» **Exercise directions**: Whenever the word "sstk" turns up in a line below, that line should be copied.
- - -
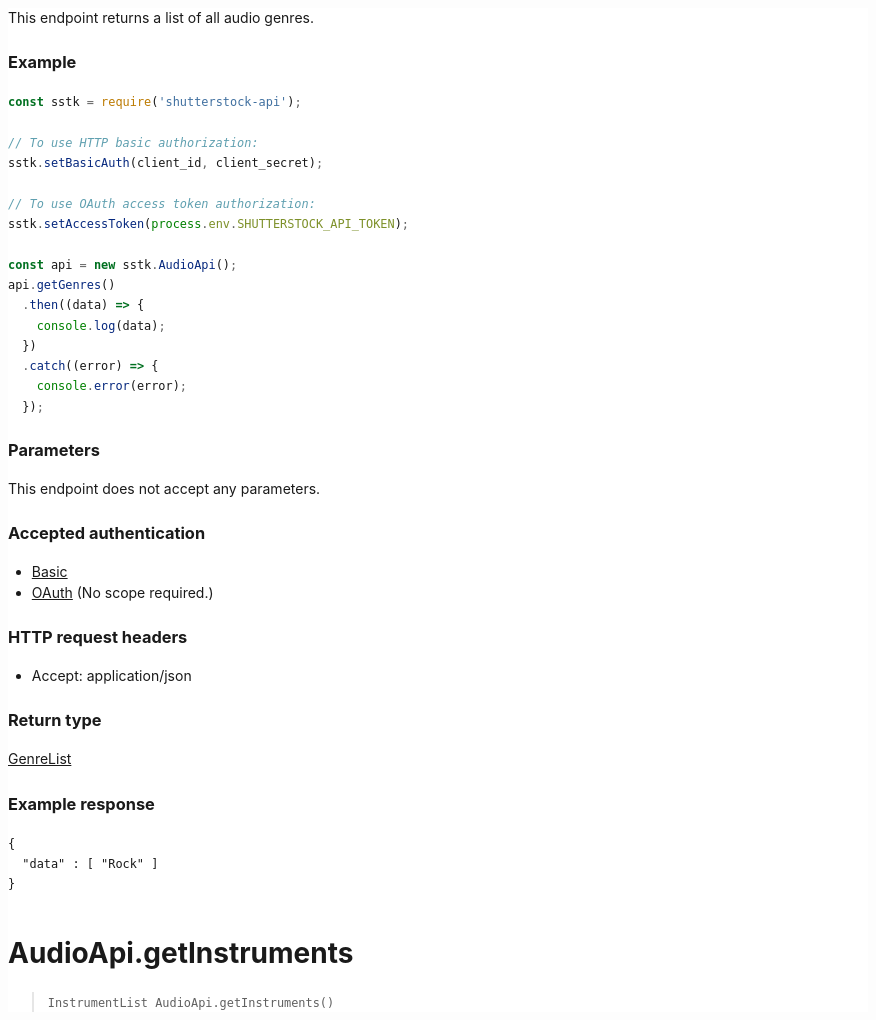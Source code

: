 This endpoint returns a list of all audio genres.

### Example

```javascript
const sstk = require('shutterstock-api');

// To use HTTP basic authorization:
sstk.setBasicAuth(client_id, client_secret);

// To use OAuth access token authorization:
sstk.setAccessToken(process.env.SHUTTERSTOCK_API_TOKEN);

const api = new sstk.AudioApi();
api.getGenres()
  .then((data) => {
    console.log(data);
  })
  .catch((error) => {
    console.error(error);
  });

```

### Parameters

This endpoint does not accept any parameters.

### Accepted authentication

- [Basic](../README.md#Basic_authentication)
- [OAuth](../README.md#OAuth_authentication) (No scope required.)

### HTTP request headers



- Accept: application/json

### Return type

[GenreList](GenreList.md)

### Example response

```
{
  "data" : [ "Rock" ]
}
```

<a name="getInstruments"></a>
# AudioApi.getInstruments
> `InstrumentList AudioApi.getInstruments()`
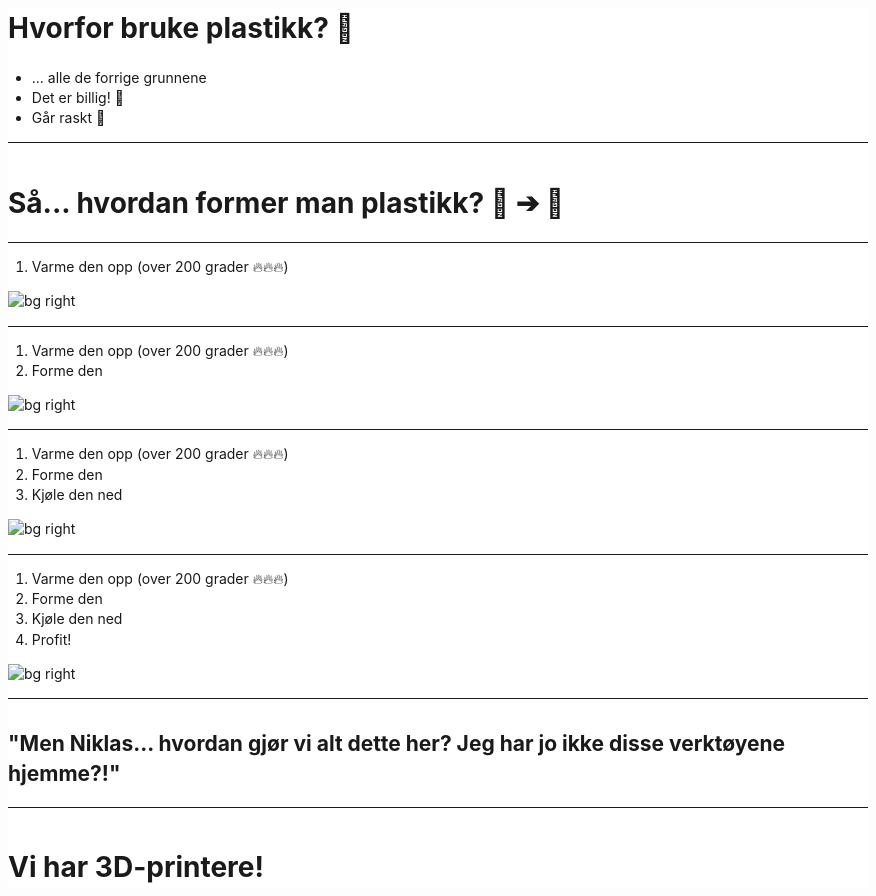 
# Hvorfor bruke plastikk? 🤔

- ... alle de forrige grunnene
- Det er billig! 🤑
- Går raskt 🚀

---


# Så... hvordan former man plastikk? 🧱 ➔ 🗿

---


1. Varme den opp (over 200 grader 🔥🔥🔥)

![bg right](https://u.osu.edu/cevasco.3/files/2015/11/00802-2iqflrc.jpg)

---

1. Varme den opp (over 200 grader 🔥🔥🔥)
2. Forme den

![bg right](https://static.wixstatic.com/media/03c00b_1f7276600b66463ca517cda21841964b~mv2_d_2308_2048_s_2.jpg)

---


1. Varme den opp (over 200 grader 🔥🔥🔥)
2. Forme den
3. Kjøle den ned

![bg right](https://s.abcnews.com/images/US/time-change-02-ap-jc-180307_16x9_992.jpg)

---


1. Varme den opp (over 200 grader 🔥🔥🔥)
2. Forme den
3. Kjøle den ned
4. Profit!

![bg right](https://i0.wp.com/api.gretchenrubin.com/wp-content/uploads/2015/03/Gollum-Ring.jpg?quality=90&resize=650%2C355)

---


## "Men Niklas... hvordan gjør vi alt dette her? Jeg har jo ikke disse verktøyene hjemme?!"

---

# Vi har 3D-printere!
- - -
» **Answer to this exercise**:
const sstk = require('shutterstock-api');
sstk.setBasicAuth(client_id, client_secret);
sstk.setAccessToken(process.env.SHUTTERSTOCK_API_TOKEN);
const api = new sstk.AudioApi();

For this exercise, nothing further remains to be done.